The author of this article is speaking out of both sides of their mouth, though. The context of the first statement is "they want to reduce staff and it's not even working!" and the context of the second statement is "they want to reduce staff and in many cases it's working!"

If the author intended to say what you said, they should've said that instead of trying to have their cake and eat it too. Either it's a bad thing for labor, taking away human jobs, or it's a bad thing for companies, requiring more workers to do the same job. Or it's a bad thing for consumers, because companies should need more workers but aren't. But the author needs to make one of those points, not simply suggest all three at once.

[–] BearOfaTime@lemm.ee 0 points 2 years ago* (last edited 2 years ago)

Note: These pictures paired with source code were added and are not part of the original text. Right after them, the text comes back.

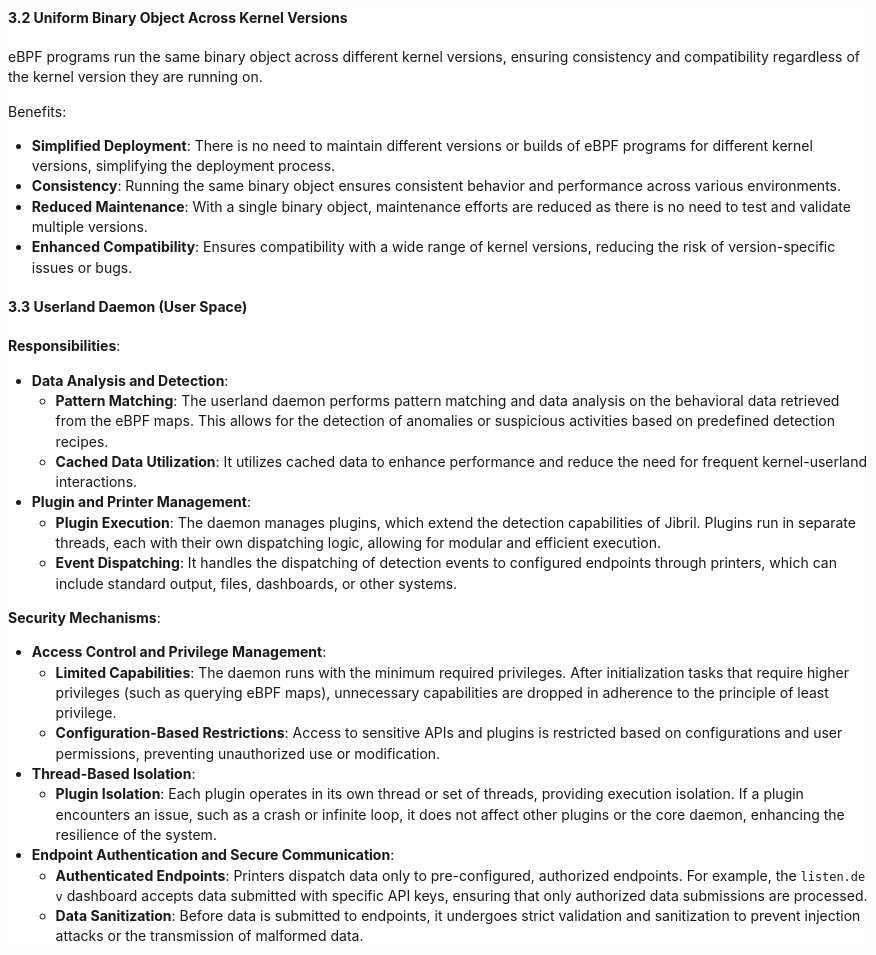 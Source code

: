 #### **3.2 Uniform Binary Object Across Kernel Versions** <a href="#id-32-uniform-binary-object-across-kernel-versions" id="id-32-uniform-binary-object-across-kernel-versions"></a>

eBPF programs run the same binary object across different kernel versions, ensuring consistency and compatibility regardless of the kernel version they are running on.

Benefits:

* **Simplified Deployment**: There is no need to maintain different versions or builds of eBPF programs for different kernel versions, simplifying the deployment process.
* **Consistency**: Running the same binary object ensures consistent behavior and performance across various environments.
* **Reduced Maintenance**: With a single binary object, maintenance efforts are reduced as there is no need to test and validate multiple versions.
* **Enhanced Compatibility**: Ensures compatibility with a wide range of kernel versions, reducing the risk of version-specific issues or bugs.

#### **3.3 Userland Daemon (User Space)** <a href="#id-33-userland-daemon-user-space" id="id-33-userland-daemon-user-space"></a>

**Responsibilities**:

* **Data Analysis and Detection**:
  * **Pattern Matching**: The userland daemon performs pattern matching and data analysis on the behavioral data retrieved from the eBPF maps. This allows for the detection of anomalies or suspicious activities based on predefined detection recipes.
  * **Cached Data Utilization**: It utilizes cached data to enhance performance and reduce the need for frequent kernel-userland interactions.
* **Plugin and Printer Management**:
  * **Plugin Execution**: The daemon manages plugins, which extend the detection capabilities of Jibril. Plugins run in separate threads, each with their own dispatching logic, allowing for modular and efficient execution.
  * **Event Dispatching**: It handles the dispatching of detection events to configured endpoints through printers, which can include standard output, files, dashboards, or other systems.

**Security Mechanisms**:

* **Access Control and Privilege Management**:
  * **Limited Capabilities**: The daemon runs with the minimum required privileges. After initialization tasks that require higher privileges (such as querying eBPF maps), unnecessary capabilities are dropped in adherence to the principle of least privilege.
  * **Configuration-Based Restrictions**: Access to sensitive APIs and plugins is restricted based on configurations and user permissions, preventing unauthorized use or modification.
* **Thread-Based Isolation**:
  * **Plugin Isolation**: Each plugin operates in its own thread or set of threads, providing execution isolation. If a plugin encounters an issue, such as a crash or infinite loop, it does not affect other plugins or the core daemon, enhancing the resilience of the system.
* **Endpoint Authentication and Secure Communication**:
  * **Authenticated Endpoints**: Printers dispatch data only to pre-configured, authorized endpoints. For example, the `listen.dev` dashboard accepts data submitted with specific API keys, ensuring that only authorized data submissions are processed.
  * **Data Sanitization**: Before data is submitted to endpoints, it undergoes strict validation and sanitization to prevent injection attacks or the transmission of malformed data.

Lol, not by my observation.

Every store in my city that installed these systems reduced checkout staff by 75-90% (in the checkout lanes). Walmart, grocery stores, you name it. I bet if we pulled some stats we'd see a major drop in hours, which means a huge drop in insurance, taxes, HR overhead, etc, etc. No matter how much labor rates went up (they didn't), those cost reductions are massive in comparison.

Just consider their software contracts - systems are often licensed/supported at rates determined by scale: transactions per minute, # of objects being stored, etc. If there's an HR system that handles hours, scheduling, pay, etc, etc, they likely pay annually for a system scaled to employee count (it's BS, but it's a metric companies use). Drop your employees by 75%, and on support contract renewal you can drop to a lower tier support. Source: I've been responsible for doing just this - reducing footprint so we can reduce support contract costs. I've save my company somewhere between $70 and $90 mil on one system this way. Not for HR, but it doesn't matter, this is often how support contracts are done in the enterprise world.

I have two grocery stores that had 6 lanes staffed at busy times. Since they installed self checkout, there are two... TWO checkout staff. That's a ~~33%~~ 66% reduction during rush hour. And for off hours they'd have 2, maybe 3. That's now 1 or two. That's 50% or 66% reduction, depending.

It's not like grocery checkout attendants do much more than that - shelves are stocked by the vendors themselves, maintenance by others (Walmart is retail, so different).

I never see more than 2 or 3 checkout attendants these days, some stores have even removed the "extra" checkout lanes, so they couldn't even bring people back in if they wanted to.

And let's not get started on other retail chains, which can be even worse.